Your goal:
A complete transcription of the material, exact in every line, is what is wanted.

Exercise data:
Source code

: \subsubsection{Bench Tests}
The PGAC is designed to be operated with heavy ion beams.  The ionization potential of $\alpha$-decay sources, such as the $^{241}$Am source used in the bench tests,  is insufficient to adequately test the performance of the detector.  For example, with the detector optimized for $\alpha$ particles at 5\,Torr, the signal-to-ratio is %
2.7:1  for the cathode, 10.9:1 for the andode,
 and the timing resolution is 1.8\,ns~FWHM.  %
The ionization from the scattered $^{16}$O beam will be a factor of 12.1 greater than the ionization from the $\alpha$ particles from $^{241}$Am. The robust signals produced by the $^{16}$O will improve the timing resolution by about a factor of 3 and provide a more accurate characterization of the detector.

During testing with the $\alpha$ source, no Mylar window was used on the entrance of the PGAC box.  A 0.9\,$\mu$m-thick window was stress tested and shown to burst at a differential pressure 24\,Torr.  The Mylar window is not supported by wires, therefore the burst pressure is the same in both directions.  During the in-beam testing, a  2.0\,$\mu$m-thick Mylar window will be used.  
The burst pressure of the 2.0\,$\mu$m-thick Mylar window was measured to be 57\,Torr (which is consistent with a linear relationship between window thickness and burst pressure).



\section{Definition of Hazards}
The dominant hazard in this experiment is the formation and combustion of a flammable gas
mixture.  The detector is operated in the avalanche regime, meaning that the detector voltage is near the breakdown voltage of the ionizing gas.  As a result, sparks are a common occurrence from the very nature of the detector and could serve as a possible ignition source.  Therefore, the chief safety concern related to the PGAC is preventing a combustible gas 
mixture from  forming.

Task solution:
Source code

: \subsubsection{Bench Tests}
The PGAC is designed to be operated with heavy ion beams.  The ionization potential of $\alpha$-decay sources, such as the $^{241}$Am source used in the bench tests,  is insufficient to adequately test the performance of the detector.  For example, with the detector optimized for $\alpha$ particles at 5\,Torr, the signal-to-ratio is %
2.7:1  for the cathode, 10.9:1 for the andode,
 and the timing resolution is 1.8\,ns~FWHM.  %
The ionization from the scattered $^{16}$O beam will be a factor of 12.1 greater than the ionization from the $\alpha$ particles from $^{241}$Am. The robust signals produced by the $^{16}$O will improve the timing resolution by about a factor of 3 and provide a more accurate characterization of the detector.

During testing with the $\alpha$ source, no Mylar window was used on the entrance of the PGAC box.  A 0.9\,$\mu$m-thick window was stress tested and shown to burst at a differential pressure 24\,Torr.  The Mylar window is not supported by wires, therefore the burst pressure is the same in both directions.  During the in-beam testing, a  2.0\,$\mu$m-thick Mylar window will be used.  
The burst pressure of the 2.0\,$\mu$m-thick Mylar window was measured to be 57\,Torr (which is consistent with a linear relationship between window thickness and burst pressure).



\section{Definition of Hazards}
The dominant hazard in this experiment is the formation and combustion of a flammable gas
mixture.  The detector is operated in the avalanche regime, meaning that the detector voltage is near the breakdown voltage of the ionizing gas.  As a result, sparks are a common occurrence from the very nature of the detector and could serve as a possible ignition source.  Therefore, the chief safety concern related to the PGAC is preventing a combustible gas 
mixture from  forming.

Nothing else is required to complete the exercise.